§ The problem
Retype each line of the listing below, from the first through the one holding "the |dequeue| operation", with no other lines.

..........

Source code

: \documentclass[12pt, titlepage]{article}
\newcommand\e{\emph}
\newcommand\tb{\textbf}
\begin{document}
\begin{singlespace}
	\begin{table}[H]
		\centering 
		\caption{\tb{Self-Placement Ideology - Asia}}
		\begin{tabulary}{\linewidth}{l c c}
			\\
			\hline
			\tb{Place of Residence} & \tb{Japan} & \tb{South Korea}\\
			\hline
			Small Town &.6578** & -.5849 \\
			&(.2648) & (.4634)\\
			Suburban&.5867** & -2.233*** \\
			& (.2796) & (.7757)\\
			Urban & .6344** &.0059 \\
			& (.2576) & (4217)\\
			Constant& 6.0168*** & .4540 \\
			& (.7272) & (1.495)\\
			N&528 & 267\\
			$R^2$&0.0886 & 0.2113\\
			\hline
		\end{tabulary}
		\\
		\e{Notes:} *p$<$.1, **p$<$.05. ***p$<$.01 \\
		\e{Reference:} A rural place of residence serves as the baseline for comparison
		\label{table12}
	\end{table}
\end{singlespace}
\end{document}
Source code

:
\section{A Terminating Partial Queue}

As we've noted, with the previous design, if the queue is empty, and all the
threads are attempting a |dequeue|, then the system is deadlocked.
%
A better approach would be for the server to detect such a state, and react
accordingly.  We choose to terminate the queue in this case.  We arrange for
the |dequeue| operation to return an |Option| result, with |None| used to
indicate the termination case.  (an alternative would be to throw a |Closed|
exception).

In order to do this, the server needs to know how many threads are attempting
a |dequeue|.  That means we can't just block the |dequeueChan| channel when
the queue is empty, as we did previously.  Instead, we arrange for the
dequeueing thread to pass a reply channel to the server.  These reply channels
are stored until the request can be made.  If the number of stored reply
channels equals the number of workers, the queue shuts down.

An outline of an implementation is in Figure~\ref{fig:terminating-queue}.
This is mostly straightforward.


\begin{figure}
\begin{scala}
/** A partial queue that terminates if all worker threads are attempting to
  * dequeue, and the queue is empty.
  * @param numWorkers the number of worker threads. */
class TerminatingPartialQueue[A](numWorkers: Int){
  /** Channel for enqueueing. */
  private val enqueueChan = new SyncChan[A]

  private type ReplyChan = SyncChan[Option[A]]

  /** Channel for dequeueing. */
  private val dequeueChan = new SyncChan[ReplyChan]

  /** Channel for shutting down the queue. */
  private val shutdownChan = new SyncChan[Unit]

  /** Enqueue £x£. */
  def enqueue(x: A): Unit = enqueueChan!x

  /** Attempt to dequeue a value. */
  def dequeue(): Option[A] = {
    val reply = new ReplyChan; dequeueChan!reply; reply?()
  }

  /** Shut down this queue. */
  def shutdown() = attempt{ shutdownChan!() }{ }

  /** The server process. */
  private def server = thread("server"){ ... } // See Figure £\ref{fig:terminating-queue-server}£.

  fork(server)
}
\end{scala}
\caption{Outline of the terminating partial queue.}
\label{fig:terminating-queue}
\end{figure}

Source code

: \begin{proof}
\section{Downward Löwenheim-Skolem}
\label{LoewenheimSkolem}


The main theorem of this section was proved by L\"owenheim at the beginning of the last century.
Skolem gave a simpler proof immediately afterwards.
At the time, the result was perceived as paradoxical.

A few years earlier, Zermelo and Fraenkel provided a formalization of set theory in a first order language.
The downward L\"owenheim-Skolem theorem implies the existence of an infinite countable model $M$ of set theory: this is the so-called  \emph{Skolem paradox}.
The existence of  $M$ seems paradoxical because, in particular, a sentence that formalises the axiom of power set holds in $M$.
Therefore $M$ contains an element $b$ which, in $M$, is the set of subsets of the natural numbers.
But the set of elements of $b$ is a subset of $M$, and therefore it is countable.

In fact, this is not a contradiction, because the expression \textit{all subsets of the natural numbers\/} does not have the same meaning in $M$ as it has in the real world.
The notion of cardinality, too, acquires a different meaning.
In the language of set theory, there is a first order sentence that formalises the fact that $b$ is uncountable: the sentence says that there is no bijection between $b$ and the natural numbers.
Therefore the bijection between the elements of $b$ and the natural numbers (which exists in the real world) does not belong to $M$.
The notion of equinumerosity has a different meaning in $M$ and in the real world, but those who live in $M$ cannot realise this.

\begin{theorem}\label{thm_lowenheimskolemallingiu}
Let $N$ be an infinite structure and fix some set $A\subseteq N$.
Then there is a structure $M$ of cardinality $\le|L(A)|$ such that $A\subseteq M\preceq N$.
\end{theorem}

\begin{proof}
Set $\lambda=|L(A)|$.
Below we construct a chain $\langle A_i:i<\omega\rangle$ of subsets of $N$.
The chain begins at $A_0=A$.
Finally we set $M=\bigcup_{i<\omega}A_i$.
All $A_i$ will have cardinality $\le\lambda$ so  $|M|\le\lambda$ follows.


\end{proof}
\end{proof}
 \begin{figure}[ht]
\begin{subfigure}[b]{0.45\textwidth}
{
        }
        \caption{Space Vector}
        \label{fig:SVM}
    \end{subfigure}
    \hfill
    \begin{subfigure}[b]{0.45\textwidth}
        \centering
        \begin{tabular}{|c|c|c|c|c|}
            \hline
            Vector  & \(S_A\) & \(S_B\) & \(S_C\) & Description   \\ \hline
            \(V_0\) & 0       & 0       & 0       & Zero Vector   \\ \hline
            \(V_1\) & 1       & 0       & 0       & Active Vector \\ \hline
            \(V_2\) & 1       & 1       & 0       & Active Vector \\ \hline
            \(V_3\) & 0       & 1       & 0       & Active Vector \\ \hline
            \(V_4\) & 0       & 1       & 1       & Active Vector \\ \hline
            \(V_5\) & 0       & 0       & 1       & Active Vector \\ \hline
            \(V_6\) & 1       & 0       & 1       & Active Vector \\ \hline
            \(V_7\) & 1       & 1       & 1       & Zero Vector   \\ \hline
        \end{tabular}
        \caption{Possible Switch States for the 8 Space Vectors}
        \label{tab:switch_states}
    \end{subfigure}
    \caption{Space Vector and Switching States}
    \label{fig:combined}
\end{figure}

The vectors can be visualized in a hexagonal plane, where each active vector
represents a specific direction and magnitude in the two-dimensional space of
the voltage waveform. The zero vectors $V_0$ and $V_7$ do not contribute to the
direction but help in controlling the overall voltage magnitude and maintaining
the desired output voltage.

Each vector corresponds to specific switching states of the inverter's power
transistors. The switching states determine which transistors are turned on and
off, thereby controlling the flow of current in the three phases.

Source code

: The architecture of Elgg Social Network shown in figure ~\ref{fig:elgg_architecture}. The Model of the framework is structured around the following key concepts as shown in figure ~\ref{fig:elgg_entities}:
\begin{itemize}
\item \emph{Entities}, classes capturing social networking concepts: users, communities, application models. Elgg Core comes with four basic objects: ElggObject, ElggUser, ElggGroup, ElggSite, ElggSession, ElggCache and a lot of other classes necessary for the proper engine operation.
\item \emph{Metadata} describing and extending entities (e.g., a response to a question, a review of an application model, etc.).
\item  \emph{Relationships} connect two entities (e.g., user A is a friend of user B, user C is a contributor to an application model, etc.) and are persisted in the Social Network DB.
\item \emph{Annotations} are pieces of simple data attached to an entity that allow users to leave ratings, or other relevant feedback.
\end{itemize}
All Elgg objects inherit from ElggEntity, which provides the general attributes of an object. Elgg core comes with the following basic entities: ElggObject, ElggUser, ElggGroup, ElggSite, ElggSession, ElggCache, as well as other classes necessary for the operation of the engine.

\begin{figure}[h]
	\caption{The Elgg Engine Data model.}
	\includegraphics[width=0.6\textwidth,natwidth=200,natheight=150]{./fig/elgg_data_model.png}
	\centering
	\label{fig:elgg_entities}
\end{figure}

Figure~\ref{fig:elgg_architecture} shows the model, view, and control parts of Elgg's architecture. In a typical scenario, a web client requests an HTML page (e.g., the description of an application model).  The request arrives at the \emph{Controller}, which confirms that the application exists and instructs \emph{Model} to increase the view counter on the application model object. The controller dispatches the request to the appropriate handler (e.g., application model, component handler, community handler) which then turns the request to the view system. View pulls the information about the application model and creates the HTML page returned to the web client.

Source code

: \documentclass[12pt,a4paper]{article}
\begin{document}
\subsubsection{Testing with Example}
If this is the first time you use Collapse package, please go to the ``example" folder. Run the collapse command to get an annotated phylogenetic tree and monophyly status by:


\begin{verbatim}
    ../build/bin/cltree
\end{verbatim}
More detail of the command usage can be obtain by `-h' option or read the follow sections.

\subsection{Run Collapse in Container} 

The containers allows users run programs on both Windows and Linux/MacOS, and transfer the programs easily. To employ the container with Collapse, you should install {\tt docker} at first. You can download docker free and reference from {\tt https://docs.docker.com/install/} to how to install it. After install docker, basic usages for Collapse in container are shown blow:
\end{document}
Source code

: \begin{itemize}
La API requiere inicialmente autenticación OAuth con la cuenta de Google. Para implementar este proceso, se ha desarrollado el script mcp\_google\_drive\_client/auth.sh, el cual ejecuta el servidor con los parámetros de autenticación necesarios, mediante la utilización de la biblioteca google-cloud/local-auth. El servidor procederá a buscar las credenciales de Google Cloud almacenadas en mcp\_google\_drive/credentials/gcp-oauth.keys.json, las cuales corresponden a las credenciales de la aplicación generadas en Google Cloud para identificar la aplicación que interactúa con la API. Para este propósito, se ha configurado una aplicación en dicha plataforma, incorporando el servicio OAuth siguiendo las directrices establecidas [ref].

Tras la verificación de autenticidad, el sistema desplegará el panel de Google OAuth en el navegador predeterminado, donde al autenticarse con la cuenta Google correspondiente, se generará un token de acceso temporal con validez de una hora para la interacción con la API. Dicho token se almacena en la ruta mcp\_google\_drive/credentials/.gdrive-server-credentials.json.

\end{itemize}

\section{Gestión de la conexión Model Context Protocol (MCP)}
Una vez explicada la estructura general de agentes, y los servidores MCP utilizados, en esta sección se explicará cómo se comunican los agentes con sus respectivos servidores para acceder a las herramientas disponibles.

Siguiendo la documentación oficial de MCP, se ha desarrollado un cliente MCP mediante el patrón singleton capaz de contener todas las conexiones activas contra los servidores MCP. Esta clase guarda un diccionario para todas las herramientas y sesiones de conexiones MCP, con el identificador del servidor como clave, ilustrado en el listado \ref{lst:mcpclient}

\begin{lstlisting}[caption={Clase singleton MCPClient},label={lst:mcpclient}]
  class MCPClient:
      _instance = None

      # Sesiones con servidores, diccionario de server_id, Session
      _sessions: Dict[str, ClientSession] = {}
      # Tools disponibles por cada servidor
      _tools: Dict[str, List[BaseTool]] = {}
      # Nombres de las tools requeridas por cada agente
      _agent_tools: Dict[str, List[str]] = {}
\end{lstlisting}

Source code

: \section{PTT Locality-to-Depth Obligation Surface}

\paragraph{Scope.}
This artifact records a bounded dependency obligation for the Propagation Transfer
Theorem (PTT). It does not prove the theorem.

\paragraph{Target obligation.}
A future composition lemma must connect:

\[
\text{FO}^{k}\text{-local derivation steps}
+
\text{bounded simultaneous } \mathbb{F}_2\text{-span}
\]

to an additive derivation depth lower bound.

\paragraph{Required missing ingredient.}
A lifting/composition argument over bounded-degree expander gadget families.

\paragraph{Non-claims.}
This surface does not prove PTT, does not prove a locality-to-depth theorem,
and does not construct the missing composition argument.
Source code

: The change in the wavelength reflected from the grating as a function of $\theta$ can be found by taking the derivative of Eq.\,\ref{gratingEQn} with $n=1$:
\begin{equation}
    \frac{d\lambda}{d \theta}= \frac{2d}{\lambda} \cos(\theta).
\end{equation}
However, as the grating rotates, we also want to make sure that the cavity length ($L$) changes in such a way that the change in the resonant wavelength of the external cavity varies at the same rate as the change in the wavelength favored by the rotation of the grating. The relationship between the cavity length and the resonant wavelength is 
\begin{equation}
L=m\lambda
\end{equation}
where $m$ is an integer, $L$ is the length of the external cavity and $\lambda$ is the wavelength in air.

..........

§ Exercise response
Source code

: \documentclass[12pt, titlepage]{article}
\newcommand\e{\emph}
\newcommand\tb{\textbf}
\begin{document}
\begin{singlespace}
	\begin{table}[H]
		\centering 
		\caption{\tb{Self-Placement Ideology - Asia}}
		\begin{tabulary}{\linewidth}{l c c}
			\\
			\hline
			\tb{Place of Residence} & \tb{Japan} & \tb{South Korea}\\
			\hline
			Small Town &.6578** & -.5849 \\
			&(.2648) & (.4634)\\
			Suburban&.5867** & -2.233*** \\
			& (.2796) & (.7757)\\
			Urban & .6344** &.0059 \\
			& (.2576) & (4217)\\
			Constant& 6.0168*** & .4540 \\
			& (.7272) & (1.495)\\
			N&528 & 267\\
			$R^2$&0.0886 & 0.2113\\
			\hline
		\end{tabulary}
		\\
		\e{Notes:} *p$<$.1, **p$<$.05. ***p$<$.01 \\
		\e{Reference:} A rural place of residence serves as the baseline for comparison
		\label{table12}
	\end{table}
\end{singlespace}
\end{document}
Source code

:
\section{A Terminating Partial Queue}

As we've noted, with the previous design, if the queue is empty, and all the
threads are attempting a |dequeue|, then the system is deadlocked.
%
A better approach would be for the server to detect such a state, and react
accordingly.  We choose to terminate the queue in this case.  We arrange for
the |dequeue| operation to return an |Option| result, with |None| used to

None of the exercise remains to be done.